What needs to be done: The line containing "Experiment with an" opens the span to copy, and the last line of the records below closes it. Write out that span exactly.

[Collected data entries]
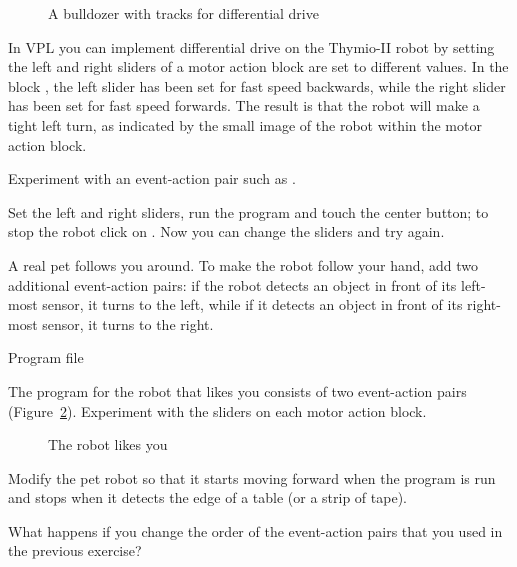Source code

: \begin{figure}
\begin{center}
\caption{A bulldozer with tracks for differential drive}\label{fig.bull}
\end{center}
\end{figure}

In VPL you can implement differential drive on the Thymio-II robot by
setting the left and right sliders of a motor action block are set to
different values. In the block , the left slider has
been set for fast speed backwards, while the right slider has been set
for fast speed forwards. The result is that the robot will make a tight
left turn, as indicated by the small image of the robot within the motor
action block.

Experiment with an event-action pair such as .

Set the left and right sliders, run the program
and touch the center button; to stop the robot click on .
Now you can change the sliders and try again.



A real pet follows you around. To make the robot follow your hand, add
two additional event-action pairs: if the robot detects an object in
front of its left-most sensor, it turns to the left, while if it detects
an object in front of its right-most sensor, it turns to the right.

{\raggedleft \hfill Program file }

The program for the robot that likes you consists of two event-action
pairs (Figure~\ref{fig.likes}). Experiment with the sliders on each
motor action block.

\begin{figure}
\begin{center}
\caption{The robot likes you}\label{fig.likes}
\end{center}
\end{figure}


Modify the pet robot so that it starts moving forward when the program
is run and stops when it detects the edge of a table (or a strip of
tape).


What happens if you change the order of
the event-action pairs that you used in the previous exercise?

Exercise response:
Experiment with an event-action pair such as .

Set the left and right sliders, run the program
and touch the center button; to stop the robot click on .
Now you can change the sliders and try again.



A real pet follows you around. To make the robot follow your hand, add
two additional event-action pairs: if the robot detects an object in
front of its left-most sensor, it turns to the left, while if it detects
an object in front of its right-most sensor, it turns to the right.

{\raggedleft \hfill Program file }

The program for the robot that likes you consists of two event-action
pairs (Figure~\ref{fig.likes}). Experiment with the sliders on each
motor action block.

\begin{figure}
\begin{center}
\caption{The robot likes you}\label{fig.likes}
\end{center}
\end{figure}


Modify the pet robot so that it starts moving forward when the program
is run and stops when it detects the edge of a table (or a strip of
tape).


What happens if you change the order of
the event-action pairs that you used in the previous exercise?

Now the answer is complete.